EXPRESSION AND FUNCTION OF BETA-2 INTEGRINS ON ALVEOLAR MACROPHAGES FROM HUMAN AND NONHUMAN-PRIMATES

The alveolar macrophage (AM) participates in diverse, adherence-related activities required for host defense and the inflammatory response. The beta2 integrins (the CD11/CD18 heterodimer) mediate some of these activities on circulating leukocytes and peritoneal macrophages. We investigated expression of the CD11/CD18 leukocyte integrin subunits on AMs obtained by bronchoalveolar lavage of human and nonhuman primates. We also determined the role of the CD11/CD18 complex in AM chemotaxis and adherence to A549 alveolar epithelial cell monolayers. Immunofluorescence flow cytometry indicated that the CD11a/CD18 complex was expressed in high levels and CD11b/CD18 and CD11c/CD18 in lower levels on the AM surface. Northern blot analysis indicated the presence of CD11a, CD11c, and CD18 mRNA in the AMs. Smaller quantities of CD11b mRNA were also found. AM chemotaxis to zymosan-activated serum was markedly inhibited by a monoclonal antibody to CD18. In addition, adherence of AMs to A549 cells (stimulated by tumor necrosis factor to upregulate intercellular adhesion molecule-1 expression) was decreased from 30.3 +/- 5.0 to 20.8 +/- 2.4% (P < 0.05) by the same monoclonal antibody.

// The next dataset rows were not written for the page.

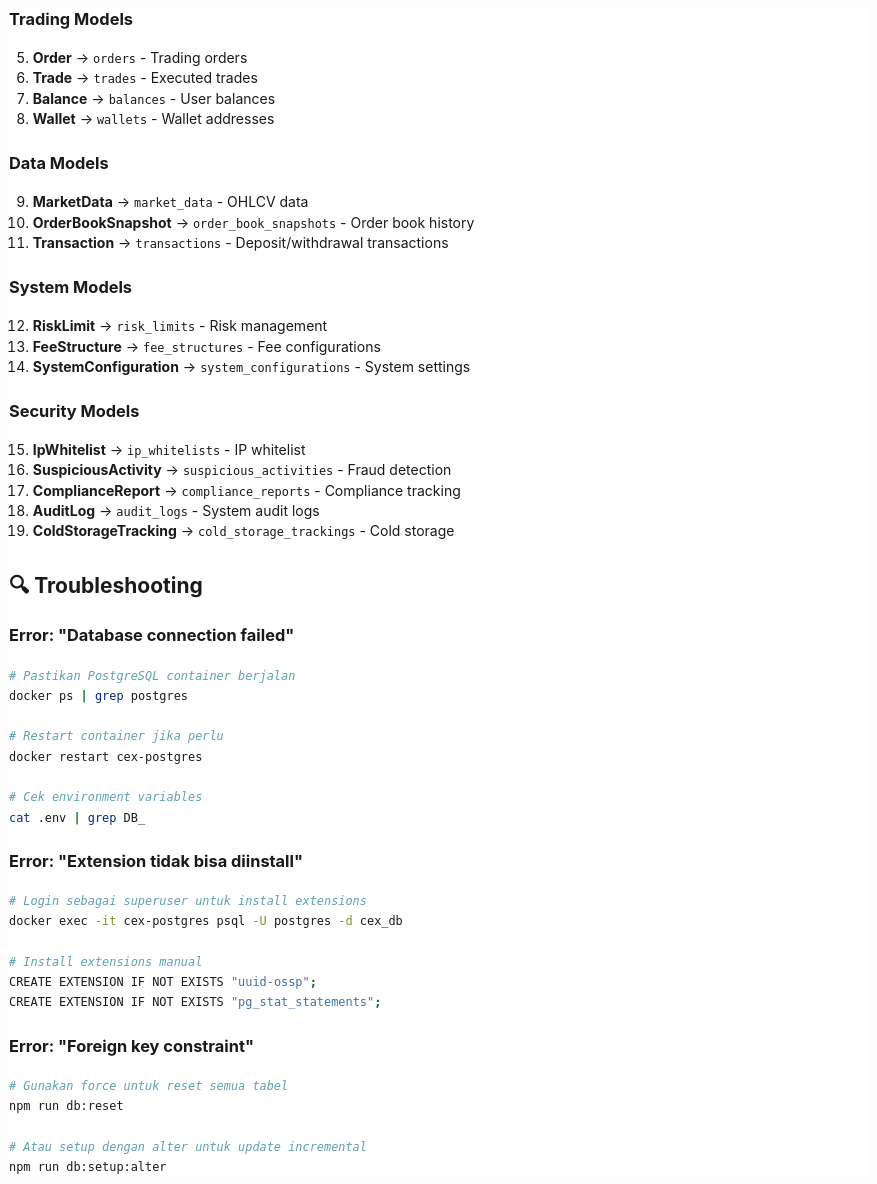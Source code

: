 ### Trading Models
5. **Order** → `orders` - Trading orders
6. **Trade** → `trades` - Executed trades
7. **Balance** → `balances` - User balances
8. **Wallet** → `wallets` - Wallet addresses

### Data Models
9. **MarketData** → `market_data` - OHLCV data
10. **OrderBookSnapshot** → `order_book_snapshots` - Order book history
11. **Transaction** → `transactions` - Deposit/withdrawal transactions

### System Models
12. **RiskLimit** → `risk_limits` - Risk management
13. **FeeStructure** → `fee_structures` - Fee configurations
14. **SystemConfiguration** → `system_configurations` - System settings

### Security Models
15. **IpWhitelist** → `ip_whitelists` - IP whitelist
16. **SuspiciousActivity** → `suspicious_activities` - Fraud detection
17. **ComplianceReport** → `compliance_reports` - Compliance tracking
18. **AuditLog** → `audit_logs` - System audit logs
19. **ColdStorageTracking** → `cold_storage_trackings` - Cold storage

## 🔍 Troubleshooting

### Error: "Database connection failed"
```bash
# Pastikan PostgreSQL container berjalan
docker ps | grep postgres

# Restart container jika perlu
docker restart cex-postgres

# Cek environment variables
cat .env | grep DB_
```

### Error: "Extension tidak bisa diinstall"
```bash
# Login sebagai superuser untuk install extensions
docker exec -it cex-postgres psql -U postgres -d cex_db

# Install extensions manual
CREATE EXTENSION IF NOT EXISTS "uuid-ossp";
CREATE EXTENSION IF NOT EXISTS "pg_stat_statements";
```

### Error: "Foreign key constraint"
```bash
# Gunakan force untuk reset semua tabel
npm run db:reset

# Atau setup dengan alter untuk update incremental
npm run db:setup:alter
```
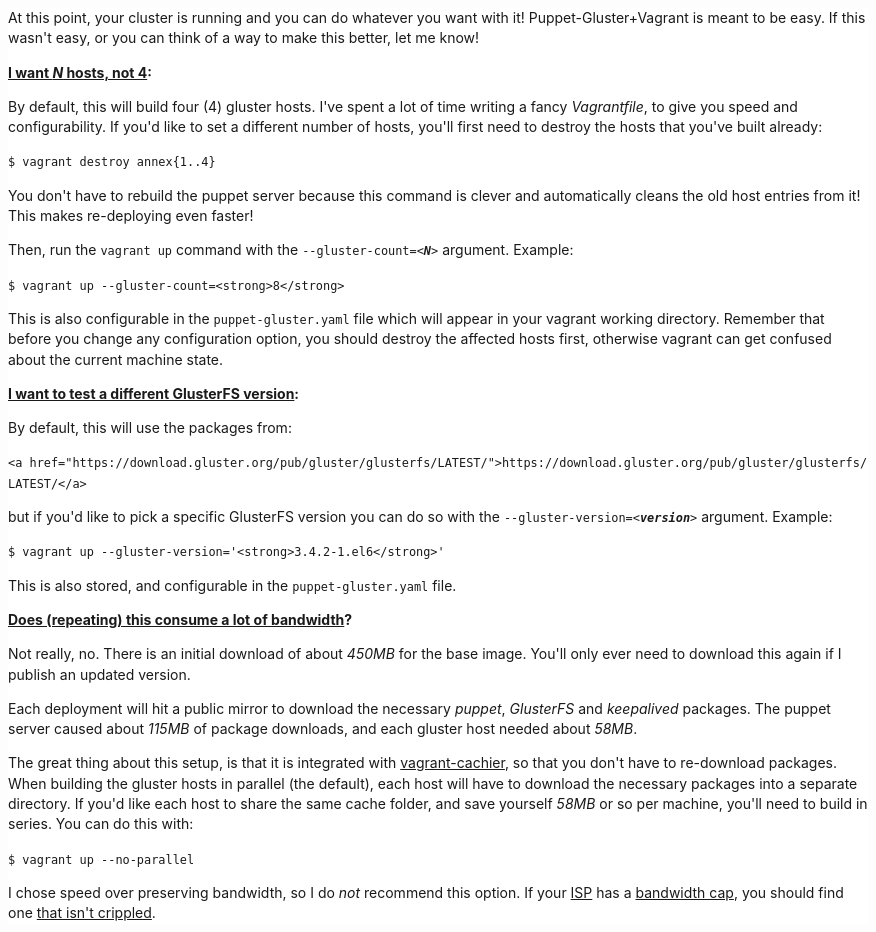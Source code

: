 At this point, your cluster is running and you can do whatever you want with it! Puppet-Gluster+Vagrant is meant to be easy. If this wasn't easy, or you can think of a way to make this better, let me know!

<strong><span style="text-decoration:underline;">I want <em>N</em> hosts, not 4</span>:</strong>

By default, this will build four (4) gluster hosts. I've spent a lot of time writing a fancy <em>Vagrantfile</em>, to give you speed and configurability. If you'd like to set a different number of hosts, you'll first need to destroy the hosts that you've built already:
```
$ vagrant destroy annex{1..4}
```
You don't have to rebuild the puppet server because this command is clever and automatically cleans the old host entries from it! This makes re-deploying even faster!

Then, run the <code>vagrant up</code> command with the <code>--gluster-count=<em><<strong>N</strong>></em></code> argument. Example:
```
$ vagrant up --gluster-count=<strong>8</strong>
```
This is also configurable in the <code>puppet-gluster.yaml</code> file which will appear in your vagrant working directory. Remember that before you change any configuration option, you should destroy the affected hosts first, otherwise vagrant can get confused about the current machine state.

<strong><span style="text-decoration:underline;">I want to test a different GlusterFS version</span>:</strong>

By default, this will use the packages from:
```
<a href="https://download.gluster.org/pub/gluster/glusterfs/LATEST/">https://download.gluster.org/pub/gluster/glusterfs/LATEST/</a>
```
but if you'd like to pick a specific GlusterFS version you can do so with the <code>--gluster-version=<em><<strong>version</strong>></em></code> argument. Example:
```
$ vagrant up --gluster-version='<strong>3.4.2-1.el6</strong>'
```
This is also stored, and configurable in the <code>puppet-gluster.yaml</code> file.

<strong><span style="text-decoration:underline;">Does (repeating) this consume a lot of bandwidth</span>?</strong>

Not really, no. There is an initial download of about <em>450MB</em> for the base image. You'll only ever need to download this again if I publish an updated version.

Each deployment will hit a public mirror to download the necessary <em>puppet</em>, <em>GlusterFS</em> and <em>keepalived</em> packages. The puppet server caused about <em>115MB</em> of package downloads, and each gluster host needed about <em>58MB</em>.

The great thing about this setup, is that it is integrated with <a href="https://github.com/fgrehm/vagrant-cachier">vagrant-cachier</a>, so that you don't have to re-download packages. When building the gluster hosts in parallel (the default), each host will have to download the necessary packages into a separate directory. If you'd like each host to share the same cache folder, and save yourself <em>58MB</em> or so per machine, you'll need to build in series. You can do this with:
```
$ vagrant up --no-parallel
```
I chose speed over preserving bandwidth, so I do <em>not</em> recommend this option. If your <a href="https://en.wikipedia.org/wiki/Internet_service_provider">ISP</a> has a <a href="https://en.wikipedia.org/wiki/Bandwidth_cap">bandwidth cap</a>, you should find one <a href="http://publicknowledge.org/issues/data-caps">that isn't crippled</a>.
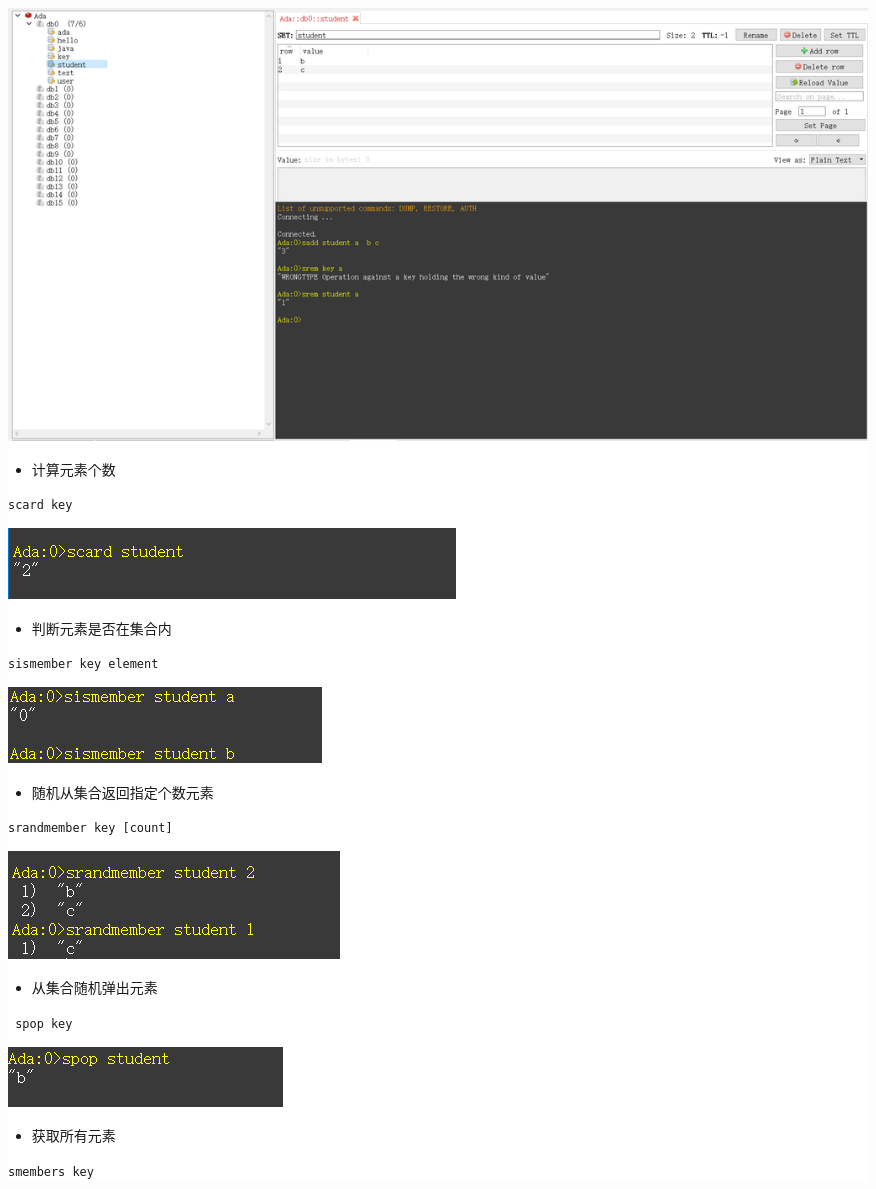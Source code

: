 ![](_v_images/_1565187192_21829.png)
- 计算元素个数
```
scard key
```
![](_v_images/_1565187231_12164.png)
- 判断元素是否在集合内
```
sismember key element
```
![](_v_images/_1565187299_16336.png)
- 随机从集合返回指定个数元素
```
srandmember key [count]
```
![](_v_images/_1565187445_26306.png)
- 从集合随机弹出元素
```
 spop key
```
![](_v_images/_1565187581_2968.png)
- 获取所有元素
```
smembers key
```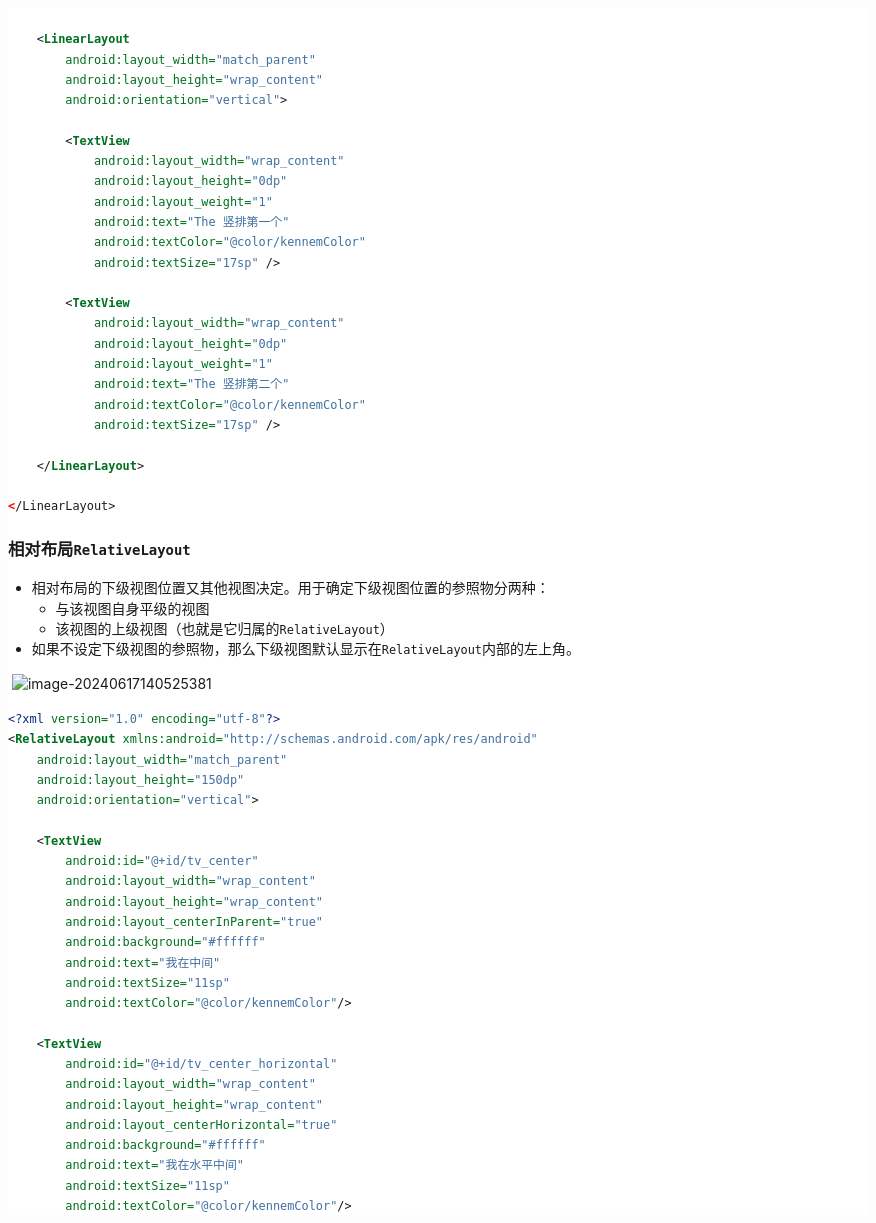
 ```xml

    <LinearLayout
        android:layout_width="match_parent"
        android:layout_height="wrap_content"
        android:orientation="vertical">

        <TextView
            android:layout_width="wrap_content"
            android:layout_height="0dp"
            android:layout_weight="1"
            android:text="The 竖排第一个"
            android:textColor="@color/kennemColor"
            android:textSize="17sp" />

        <TextView
            android:layout_width="wrap_content"
            android:layout_height="0dp"
            android:layout_weight="1"
            android:text="The 竖排第二个"
            android:textColor="@color/kennemColor"
            android:textSize="17sp" />

    </LinearLayout>

</LinearLayout>
```

### 相对布局`RelativeLayout`

- 相对布局的下级视图位置又其他视图决定。用于确定下级视图位置的参照物分两种：
  - 与该视图自身平级的视图
  - 该视图的上级视图（也就是它归属的`RelativeLayout`）
- 如果不设定下级视图的参照物，那么下级视图默认显示在`RelativeLayout`内部的左上角。

​		![image-20240617140525381](https://cdn.jsdelivr.net/gh/kennems/blog-image/image-20240617140525381.png)

```xml
<?xml version="1.0" encoding="utf-8"?>
<RelativeLayout xmlns:android="http://schemas.android.com/apk/res/android"
    android:layout_width="match_parent"
    android:layout_height="150dp"
    android:orientation="vertical">

    <TextView
        android:id="@+id/tv_center"
        android:layout_width="wrap_content"
        android:layout_height="wrap_content"
        android:layout_centerInParent="true"
        android:background="#ffffff"
        android:text="我在中间"
        android:textSize="11sp"
        android:textColor="@color/kennemColor"/>

    <TextView
        android:id="@+id/tv_center_horizontal"
        android:layout_width="wrap_content"
        android:layout_height="wrap_content"
        android:layout_centerHorizontal="true"
        android:background="#ffffff"
        android:text="我在水平中间"
        android:textSize="11sp"
        android:textColor="@color/kennemColor"/>

```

We conclude that: (1) AMs obtained from human and nonhuman primates constitutively express predominantly CD11a/CD18 surface antigen and mRNA, (2) chemotaxis of AMs is CD18 dependent, and (3) adhesion of AMs to an alveolar epithelial cell monolayer is partly but not completely dependent on the beta2 integrins.